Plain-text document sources
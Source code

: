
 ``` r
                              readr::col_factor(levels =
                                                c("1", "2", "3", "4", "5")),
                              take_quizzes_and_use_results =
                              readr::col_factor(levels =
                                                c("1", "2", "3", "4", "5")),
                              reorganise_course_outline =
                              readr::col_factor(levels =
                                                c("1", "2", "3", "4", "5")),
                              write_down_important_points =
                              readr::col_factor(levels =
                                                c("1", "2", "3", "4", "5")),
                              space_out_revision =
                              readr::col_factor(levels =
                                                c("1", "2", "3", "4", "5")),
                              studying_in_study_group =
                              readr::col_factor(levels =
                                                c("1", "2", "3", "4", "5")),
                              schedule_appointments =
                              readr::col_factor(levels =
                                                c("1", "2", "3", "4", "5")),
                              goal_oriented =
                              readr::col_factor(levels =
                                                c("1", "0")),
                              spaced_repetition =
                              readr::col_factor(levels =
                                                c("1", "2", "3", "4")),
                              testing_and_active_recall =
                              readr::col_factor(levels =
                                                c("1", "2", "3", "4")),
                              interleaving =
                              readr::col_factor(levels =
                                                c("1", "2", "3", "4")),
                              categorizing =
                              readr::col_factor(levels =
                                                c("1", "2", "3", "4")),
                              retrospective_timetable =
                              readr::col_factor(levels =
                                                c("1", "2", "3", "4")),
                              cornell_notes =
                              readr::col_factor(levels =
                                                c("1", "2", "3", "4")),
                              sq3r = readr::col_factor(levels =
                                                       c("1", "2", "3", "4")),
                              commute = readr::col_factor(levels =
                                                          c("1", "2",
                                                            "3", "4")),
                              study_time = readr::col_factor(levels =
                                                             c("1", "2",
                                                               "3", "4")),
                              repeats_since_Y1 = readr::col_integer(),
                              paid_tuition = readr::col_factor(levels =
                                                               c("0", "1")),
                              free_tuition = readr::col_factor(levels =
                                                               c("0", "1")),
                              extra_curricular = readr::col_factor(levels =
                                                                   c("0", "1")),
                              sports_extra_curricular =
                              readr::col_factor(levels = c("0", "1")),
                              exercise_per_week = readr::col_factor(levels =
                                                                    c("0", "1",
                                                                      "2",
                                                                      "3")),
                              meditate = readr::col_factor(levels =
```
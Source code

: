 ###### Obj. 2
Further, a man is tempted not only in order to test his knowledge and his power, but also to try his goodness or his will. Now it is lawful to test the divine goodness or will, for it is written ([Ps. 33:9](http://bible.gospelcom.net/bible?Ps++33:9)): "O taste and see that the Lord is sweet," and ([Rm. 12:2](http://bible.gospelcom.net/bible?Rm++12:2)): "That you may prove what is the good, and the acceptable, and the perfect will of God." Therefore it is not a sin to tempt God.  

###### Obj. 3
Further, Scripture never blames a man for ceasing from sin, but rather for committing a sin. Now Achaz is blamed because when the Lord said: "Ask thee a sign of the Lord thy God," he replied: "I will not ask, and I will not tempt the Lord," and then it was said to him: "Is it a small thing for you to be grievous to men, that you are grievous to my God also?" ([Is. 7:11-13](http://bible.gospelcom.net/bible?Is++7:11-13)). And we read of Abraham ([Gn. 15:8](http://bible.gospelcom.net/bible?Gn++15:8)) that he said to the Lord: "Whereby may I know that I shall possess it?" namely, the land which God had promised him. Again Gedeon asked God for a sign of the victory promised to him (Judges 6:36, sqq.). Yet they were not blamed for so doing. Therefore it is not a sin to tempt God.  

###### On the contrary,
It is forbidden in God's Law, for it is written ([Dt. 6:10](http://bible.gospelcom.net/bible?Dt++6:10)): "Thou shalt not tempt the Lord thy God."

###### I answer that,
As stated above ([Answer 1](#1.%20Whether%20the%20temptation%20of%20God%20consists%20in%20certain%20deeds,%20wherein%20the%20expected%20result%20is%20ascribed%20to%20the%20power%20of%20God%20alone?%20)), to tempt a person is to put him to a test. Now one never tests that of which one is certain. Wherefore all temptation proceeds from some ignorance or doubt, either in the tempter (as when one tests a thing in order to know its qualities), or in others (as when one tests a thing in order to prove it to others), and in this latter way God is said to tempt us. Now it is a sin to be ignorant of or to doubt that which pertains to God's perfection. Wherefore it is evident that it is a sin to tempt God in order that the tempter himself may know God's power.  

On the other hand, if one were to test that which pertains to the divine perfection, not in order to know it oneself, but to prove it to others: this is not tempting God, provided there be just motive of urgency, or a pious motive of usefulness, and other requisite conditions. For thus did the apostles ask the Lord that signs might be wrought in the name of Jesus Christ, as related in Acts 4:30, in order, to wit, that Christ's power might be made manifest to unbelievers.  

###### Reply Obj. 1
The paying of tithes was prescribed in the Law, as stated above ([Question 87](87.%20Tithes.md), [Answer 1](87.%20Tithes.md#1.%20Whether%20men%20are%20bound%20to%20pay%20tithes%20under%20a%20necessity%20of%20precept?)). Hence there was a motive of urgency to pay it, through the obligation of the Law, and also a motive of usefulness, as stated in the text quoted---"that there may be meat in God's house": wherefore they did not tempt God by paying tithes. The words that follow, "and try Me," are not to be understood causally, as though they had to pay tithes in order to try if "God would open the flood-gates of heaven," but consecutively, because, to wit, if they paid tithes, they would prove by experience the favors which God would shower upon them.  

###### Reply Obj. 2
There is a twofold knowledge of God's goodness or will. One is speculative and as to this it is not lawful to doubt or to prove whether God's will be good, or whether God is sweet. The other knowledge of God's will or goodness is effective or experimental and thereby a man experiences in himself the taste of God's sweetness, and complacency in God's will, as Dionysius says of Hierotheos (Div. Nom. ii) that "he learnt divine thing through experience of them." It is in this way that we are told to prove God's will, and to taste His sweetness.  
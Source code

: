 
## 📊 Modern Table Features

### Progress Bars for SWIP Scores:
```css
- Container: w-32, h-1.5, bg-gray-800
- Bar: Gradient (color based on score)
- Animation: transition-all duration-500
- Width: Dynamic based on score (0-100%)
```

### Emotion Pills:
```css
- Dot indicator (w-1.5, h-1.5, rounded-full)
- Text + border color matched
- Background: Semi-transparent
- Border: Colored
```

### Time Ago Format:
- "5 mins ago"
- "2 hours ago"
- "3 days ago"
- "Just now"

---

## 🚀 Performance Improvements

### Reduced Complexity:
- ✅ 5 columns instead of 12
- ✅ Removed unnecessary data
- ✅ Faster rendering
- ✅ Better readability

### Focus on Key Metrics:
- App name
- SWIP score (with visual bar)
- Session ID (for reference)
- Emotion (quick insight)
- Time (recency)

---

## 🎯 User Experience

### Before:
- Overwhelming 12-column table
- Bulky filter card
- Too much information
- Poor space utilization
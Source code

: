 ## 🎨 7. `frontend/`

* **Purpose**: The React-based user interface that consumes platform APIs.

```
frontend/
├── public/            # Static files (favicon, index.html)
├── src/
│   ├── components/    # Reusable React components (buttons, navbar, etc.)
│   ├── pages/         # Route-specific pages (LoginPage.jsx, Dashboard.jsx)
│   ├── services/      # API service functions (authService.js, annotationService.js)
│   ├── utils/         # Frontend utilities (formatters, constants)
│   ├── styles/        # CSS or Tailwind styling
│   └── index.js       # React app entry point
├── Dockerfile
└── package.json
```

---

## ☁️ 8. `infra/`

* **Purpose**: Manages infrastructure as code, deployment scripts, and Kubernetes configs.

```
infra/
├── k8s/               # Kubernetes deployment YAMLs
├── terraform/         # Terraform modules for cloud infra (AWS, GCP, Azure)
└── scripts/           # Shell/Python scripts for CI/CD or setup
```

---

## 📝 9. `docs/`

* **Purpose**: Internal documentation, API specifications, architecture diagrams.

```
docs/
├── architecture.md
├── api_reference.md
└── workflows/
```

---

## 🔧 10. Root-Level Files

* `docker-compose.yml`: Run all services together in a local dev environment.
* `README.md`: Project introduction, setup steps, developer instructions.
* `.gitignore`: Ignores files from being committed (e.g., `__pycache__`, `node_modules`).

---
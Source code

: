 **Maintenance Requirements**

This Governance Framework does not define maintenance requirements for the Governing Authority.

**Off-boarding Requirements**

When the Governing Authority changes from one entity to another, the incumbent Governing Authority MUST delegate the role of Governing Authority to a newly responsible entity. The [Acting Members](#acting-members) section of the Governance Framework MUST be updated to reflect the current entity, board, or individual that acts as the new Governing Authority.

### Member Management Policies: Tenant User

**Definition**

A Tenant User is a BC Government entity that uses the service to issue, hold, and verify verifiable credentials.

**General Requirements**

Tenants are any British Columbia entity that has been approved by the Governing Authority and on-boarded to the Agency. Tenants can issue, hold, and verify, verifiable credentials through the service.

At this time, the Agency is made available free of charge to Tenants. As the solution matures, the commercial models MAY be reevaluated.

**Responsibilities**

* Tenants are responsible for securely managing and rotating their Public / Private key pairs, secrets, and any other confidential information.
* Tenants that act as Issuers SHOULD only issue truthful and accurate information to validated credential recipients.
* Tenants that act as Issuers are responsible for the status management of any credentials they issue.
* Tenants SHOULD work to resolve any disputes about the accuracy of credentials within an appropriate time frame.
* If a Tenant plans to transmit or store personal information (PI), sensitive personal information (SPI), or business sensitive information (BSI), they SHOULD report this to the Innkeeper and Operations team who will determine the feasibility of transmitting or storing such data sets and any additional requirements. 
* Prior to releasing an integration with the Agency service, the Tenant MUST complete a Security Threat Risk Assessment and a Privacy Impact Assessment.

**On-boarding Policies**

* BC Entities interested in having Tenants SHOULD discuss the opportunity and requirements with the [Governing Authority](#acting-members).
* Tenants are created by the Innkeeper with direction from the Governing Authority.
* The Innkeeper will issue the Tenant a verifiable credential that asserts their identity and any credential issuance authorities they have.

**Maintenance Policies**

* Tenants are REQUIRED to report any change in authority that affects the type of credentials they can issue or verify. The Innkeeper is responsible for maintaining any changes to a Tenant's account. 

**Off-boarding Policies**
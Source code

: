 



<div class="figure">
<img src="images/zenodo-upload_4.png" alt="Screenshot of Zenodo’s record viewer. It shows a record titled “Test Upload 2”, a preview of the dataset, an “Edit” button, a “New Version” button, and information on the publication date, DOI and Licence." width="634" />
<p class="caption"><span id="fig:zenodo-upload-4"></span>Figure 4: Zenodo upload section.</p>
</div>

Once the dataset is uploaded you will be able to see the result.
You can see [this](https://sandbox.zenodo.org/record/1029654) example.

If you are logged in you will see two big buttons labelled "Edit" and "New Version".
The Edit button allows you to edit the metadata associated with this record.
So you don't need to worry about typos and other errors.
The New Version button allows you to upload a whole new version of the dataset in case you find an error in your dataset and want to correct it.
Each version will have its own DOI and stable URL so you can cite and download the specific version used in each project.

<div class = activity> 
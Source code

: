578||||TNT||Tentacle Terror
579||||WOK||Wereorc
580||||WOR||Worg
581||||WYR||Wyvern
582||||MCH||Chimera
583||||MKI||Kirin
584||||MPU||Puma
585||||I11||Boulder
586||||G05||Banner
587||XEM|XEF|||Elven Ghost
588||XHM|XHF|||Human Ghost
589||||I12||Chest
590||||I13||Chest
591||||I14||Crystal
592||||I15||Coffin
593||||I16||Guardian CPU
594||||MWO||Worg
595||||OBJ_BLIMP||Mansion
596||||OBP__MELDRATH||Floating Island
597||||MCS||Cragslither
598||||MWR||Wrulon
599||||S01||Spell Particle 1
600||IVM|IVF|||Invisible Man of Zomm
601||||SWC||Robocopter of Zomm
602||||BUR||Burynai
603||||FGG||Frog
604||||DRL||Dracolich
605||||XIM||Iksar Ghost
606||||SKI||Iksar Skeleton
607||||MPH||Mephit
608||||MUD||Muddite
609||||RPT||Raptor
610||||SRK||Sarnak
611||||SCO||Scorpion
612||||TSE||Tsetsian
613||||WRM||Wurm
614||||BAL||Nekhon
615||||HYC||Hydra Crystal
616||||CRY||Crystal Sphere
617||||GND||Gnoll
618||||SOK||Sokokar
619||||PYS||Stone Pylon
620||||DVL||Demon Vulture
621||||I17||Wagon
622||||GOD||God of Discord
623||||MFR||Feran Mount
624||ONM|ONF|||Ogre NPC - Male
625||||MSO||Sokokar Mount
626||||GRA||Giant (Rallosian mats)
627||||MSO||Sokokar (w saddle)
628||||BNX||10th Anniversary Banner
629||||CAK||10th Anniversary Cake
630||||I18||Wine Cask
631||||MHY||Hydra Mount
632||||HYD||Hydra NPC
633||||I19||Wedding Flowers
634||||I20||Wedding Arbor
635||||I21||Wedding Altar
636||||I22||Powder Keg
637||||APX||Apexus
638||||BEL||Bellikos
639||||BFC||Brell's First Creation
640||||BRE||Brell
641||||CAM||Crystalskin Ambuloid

Assignment:
Lines to set down from above: the line with "Further, Scripture never", the line with "###### I answer", and every line between, each exactly as written.

Answer to this exercise:
Further, Scripture never blames a man for ceasing from sin, but rather for committing a sin. Now Achaz is blamed because when the Lord said: "Ask thee a sign of the Lord thy God," he replied: "I will not ask, and I will not tempt the Lord," and then it was said to him: "Is it a small thing for you to be grievous to men, that you are grievous to my God also?" ([Is. 7:11-13](http://bible.gospelcom.net/bible?Is++7:11-13)). And we read of Abraham ([Gn. 15:8](http://bible.gospelcom.net/bible?Gn++15:8)) that he said to the Lord: "Whereby may I know that I shall possess it?" namely, the land which God had promised him. Again Gedeon asked God for a sign of the victory promised to him (Judges 6:36, sqq.). Yet they were not blamed for so doing. Therefore it is not a sin to tempt God.  

###### On the contrary,
It is forbidden in God's Law, for it is written ([Dt. 6:10](http://bible.gospelcom.net/bible?Dt++6:10)): "Thou shalt not tempt the Lord thy God."

###### I answer that,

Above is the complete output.